Anyone who believes you need to have a fancy kitchen full of expensive equipment to make great food should watch Perfecto Rocher cook paella at home. Because he doesn’t even have a charcoal grill, he balances the paella pan on two cinder blocks over a fire made with newspapers and lathing scraps. And it’s absolutely delicious, each kernel of rice chewy and distinct and permeated with the mixed flavors of the saffron, pimentón, rabbit, pork, artichokes and fava beans it was cooked with.
That probably shouldn’t be a surprise. Not only is Rocher the chef at Smoke.Oil.Salt. on Melrose Avenue, where paella is a Sunday treat, he’s also a third-generation paellero, from a mountain town in Valencia, Spain, where paella originates.
Rocher’s grandfather started the family restaurant with a stand by the highway, serving paella and other regional dishes to truck drivers stuck on the rocky, rutted road that passed through the town of Villalongo, 40 minutes outside the city of Valencia. As the business increased, he kept adding on and improving. Rocher’s father joined, and eventually, Rocher says, people started coming from as far away as Madrid to enjoy the wood-fired paella.

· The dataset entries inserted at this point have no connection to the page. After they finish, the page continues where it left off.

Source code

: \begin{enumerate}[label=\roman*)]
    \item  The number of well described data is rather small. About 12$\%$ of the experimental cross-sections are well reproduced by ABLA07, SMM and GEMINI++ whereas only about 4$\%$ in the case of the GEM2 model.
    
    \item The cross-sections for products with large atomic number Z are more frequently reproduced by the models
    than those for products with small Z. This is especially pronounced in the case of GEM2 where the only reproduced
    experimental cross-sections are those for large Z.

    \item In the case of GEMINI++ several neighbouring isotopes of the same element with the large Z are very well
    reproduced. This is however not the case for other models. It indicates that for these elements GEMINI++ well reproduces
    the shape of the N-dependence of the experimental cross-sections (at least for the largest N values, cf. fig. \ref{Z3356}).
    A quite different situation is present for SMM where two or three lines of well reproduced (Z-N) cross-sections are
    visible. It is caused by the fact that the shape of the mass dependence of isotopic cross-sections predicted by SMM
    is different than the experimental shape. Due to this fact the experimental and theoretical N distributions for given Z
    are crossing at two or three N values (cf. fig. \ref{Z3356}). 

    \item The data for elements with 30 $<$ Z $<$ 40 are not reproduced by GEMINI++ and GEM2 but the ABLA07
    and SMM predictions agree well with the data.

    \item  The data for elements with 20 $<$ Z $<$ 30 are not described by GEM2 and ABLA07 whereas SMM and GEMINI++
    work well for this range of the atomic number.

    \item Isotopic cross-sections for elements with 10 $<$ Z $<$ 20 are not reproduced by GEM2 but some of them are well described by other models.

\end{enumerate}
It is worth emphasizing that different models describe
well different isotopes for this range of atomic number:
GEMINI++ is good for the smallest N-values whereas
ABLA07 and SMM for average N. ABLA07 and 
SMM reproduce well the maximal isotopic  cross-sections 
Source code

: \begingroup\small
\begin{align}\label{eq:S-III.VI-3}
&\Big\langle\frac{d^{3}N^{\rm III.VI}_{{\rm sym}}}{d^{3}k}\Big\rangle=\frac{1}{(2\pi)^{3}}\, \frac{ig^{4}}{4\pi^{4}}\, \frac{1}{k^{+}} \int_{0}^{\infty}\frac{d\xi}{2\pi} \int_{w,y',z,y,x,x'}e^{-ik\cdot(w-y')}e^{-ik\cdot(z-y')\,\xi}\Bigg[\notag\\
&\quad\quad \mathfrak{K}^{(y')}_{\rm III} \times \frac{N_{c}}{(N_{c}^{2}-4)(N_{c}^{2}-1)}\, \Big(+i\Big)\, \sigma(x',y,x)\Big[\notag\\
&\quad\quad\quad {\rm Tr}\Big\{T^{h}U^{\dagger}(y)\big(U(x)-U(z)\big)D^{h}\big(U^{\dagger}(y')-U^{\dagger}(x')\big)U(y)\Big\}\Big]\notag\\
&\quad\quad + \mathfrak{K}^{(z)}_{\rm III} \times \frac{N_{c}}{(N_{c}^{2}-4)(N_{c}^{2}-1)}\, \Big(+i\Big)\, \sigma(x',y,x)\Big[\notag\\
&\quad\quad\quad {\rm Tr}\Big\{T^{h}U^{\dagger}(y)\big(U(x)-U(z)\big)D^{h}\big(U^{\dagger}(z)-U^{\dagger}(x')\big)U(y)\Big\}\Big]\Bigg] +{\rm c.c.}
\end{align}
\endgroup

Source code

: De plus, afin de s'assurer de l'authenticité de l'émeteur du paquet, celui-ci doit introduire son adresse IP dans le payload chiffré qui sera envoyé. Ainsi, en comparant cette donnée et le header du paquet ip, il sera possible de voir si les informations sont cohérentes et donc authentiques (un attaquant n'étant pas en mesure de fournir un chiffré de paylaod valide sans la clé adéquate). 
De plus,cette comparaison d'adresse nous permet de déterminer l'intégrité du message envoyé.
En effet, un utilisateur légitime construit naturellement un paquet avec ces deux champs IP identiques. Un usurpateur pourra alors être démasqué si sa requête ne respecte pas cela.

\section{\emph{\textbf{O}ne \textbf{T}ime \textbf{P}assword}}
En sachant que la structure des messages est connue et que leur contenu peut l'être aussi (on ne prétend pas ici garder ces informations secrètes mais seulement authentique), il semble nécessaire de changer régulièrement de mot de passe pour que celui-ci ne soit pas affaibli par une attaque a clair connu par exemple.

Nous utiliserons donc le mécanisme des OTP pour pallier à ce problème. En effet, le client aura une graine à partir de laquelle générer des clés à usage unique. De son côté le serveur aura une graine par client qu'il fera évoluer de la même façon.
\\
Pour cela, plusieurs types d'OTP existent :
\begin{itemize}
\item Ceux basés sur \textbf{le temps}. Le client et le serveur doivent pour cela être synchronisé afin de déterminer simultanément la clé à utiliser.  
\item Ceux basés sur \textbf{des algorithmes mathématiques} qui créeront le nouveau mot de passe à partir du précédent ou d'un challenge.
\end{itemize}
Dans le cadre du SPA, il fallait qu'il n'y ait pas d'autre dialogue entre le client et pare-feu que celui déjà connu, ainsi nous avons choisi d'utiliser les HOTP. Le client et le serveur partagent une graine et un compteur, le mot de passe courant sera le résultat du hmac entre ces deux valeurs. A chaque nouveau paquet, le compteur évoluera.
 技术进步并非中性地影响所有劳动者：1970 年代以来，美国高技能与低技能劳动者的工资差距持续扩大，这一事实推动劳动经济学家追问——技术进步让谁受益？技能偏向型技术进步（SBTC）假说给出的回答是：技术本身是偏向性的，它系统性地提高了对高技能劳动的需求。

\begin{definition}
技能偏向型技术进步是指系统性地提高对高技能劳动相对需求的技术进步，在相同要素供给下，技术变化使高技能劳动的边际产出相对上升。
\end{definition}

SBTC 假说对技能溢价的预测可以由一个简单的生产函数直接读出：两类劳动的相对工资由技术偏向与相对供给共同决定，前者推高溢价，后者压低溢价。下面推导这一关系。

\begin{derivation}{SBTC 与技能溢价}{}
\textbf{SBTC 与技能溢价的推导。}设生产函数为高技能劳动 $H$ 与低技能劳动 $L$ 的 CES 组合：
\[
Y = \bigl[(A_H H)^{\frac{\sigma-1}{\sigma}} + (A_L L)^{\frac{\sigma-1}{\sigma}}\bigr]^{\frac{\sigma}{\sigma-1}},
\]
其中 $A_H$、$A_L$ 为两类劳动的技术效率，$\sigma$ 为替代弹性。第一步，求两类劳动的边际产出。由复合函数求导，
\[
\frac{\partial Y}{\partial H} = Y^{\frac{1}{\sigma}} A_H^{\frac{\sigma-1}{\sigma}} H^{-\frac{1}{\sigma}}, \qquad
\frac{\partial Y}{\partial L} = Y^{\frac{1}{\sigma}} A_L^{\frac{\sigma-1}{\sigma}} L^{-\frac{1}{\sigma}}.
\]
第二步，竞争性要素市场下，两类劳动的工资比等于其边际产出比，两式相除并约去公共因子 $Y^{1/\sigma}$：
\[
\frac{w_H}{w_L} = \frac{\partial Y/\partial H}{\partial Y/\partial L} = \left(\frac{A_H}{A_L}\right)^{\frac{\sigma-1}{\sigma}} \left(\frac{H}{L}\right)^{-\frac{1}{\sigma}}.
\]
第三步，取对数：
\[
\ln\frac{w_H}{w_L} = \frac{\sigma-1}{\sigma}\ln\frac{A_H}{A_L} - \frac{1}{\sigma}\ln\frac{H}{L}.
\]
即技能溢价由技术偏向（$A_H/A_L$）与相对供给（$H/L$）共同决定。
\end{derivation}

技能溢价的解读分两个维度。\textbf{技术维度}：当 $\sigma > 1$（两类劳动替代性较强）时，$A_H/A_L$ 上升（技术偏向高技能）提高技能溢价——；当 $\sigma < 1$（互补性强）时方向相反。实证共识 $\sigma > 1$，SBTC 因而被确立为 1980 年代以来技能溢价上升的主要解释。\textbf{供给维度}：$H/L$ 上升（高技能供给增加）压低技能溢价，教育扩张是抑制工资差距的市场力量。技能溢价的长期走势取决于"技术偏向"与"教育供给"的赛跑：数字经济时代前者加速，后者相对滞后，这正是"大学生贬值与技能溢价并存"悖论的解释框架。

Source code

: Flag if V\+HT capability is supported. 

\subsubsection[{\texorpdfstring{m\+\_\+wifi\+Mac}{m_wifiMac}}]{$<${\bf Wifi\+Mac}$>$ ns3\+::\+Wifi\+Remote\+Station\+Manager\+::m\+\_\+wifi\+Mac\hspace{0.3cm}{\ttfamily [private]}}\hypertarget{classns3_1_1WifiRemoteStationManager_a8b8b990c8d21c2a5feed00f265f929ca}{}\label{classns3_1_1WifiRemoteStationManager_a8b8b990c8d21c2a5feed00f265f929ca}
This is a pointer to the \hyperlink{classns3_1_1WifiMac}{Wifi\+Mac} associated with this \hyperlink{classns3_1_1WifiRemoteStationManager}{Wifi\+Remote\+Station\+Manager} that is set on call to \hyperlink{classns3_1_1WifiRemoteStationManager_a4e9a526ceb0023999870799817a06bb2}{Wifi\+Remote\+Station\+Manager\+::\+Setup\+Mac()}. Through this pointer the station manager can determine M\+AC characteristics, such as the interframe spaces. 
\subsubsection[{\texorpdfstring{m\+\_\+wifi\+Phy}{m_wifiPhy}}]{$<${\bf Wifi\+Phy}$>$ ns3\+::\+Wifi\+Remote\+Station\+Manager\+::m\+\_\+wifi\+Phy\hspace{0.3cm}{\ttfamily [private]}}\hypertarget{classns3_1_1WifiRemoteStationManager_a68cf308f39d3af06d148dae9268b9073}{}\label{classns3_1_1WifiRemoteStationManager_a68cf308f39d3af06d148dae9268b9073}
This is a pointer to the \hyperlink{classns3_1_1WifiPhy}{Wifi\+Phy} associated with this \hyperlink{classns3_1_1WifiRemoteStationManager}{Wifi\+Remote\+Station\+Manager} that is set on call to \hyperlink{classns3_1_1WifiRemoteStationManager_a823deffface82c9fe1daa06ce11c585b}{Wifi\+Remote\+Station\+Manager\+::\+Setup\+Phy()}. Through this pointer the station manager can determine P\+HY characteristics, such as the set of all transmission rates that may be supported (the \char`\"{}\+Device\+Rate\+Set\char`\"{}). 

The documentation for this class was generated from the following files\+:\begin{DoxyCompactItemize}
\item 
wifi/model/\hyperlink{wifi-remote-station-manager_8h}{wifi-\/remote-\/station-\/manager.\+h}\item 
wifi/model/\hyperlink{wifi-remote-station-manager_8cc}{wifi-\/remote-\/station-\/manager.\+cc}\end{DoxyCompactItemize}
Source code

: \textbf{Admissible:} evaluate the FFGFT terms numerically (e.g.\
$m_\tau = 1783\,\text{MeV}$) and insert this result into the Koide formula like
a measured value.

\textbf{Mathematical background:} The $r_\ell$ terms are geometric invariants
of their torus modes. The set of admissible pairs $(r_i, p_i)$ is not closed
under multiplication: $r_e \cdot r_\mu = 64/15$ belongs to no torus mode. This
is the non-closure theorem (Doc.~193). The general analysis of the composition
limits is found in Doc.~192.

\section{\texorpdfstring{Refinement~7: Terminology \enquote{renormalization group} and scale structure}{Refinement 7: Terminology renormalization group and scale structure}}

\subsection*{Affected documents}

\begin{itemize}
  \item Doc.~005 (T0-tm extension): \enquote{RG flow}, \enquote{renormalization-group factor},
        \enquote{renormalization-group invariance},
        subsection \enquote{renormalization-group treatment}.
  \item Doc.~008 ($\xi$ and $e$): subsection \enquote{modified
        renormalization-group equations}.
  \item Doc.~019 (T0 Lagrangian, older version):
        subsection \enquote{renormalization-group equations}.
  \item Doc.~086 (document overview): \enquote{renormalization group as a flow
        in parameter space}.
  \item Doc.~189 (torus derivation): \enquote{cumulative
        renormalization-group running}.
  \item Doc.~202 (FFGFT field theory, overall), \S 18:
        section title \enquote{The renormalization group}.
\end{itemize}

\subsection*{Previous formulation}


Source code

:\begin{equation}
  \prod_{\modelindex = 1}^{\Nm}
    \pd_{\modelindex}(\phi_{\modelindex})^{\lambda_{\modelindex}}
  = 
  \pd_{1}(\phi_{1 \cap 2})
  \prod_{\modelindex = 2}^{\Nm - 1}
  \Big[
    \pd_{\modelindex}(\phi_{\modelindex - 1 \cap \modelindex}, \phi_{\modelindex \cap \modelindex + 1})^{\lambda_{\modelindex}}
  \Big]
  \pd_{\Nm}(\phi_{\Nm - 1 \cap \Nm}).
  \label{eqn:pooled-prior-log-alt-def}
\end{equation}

But when Rocher was a kid, carrying on the family cooking tradition was the furthest thing from his mind. He wanted to play in a punk rock band. So when he was 17, he left home and moved to England to pursue his musical career. He supported himself by picking up odd jobs working construction or helping out in kitchens.
“I used to go to restaurants with my backpack and my guitar and ask if I could make paella for them,” he says. “Usually they’d just kick me out, but sometimes they’d give me a job for a while. But when they asked me if I wanted to cook full time for them, I’d say, ‘No, I want to go play music.’”
That changed when Rocher took a job washing dishes at the Michelin-starred Manor House hotel near Bristol. “The chef saw me cutting one day and asked me if I wanted to work in the kitchen,” Rocher recalls. “I said yes, and my life changed.”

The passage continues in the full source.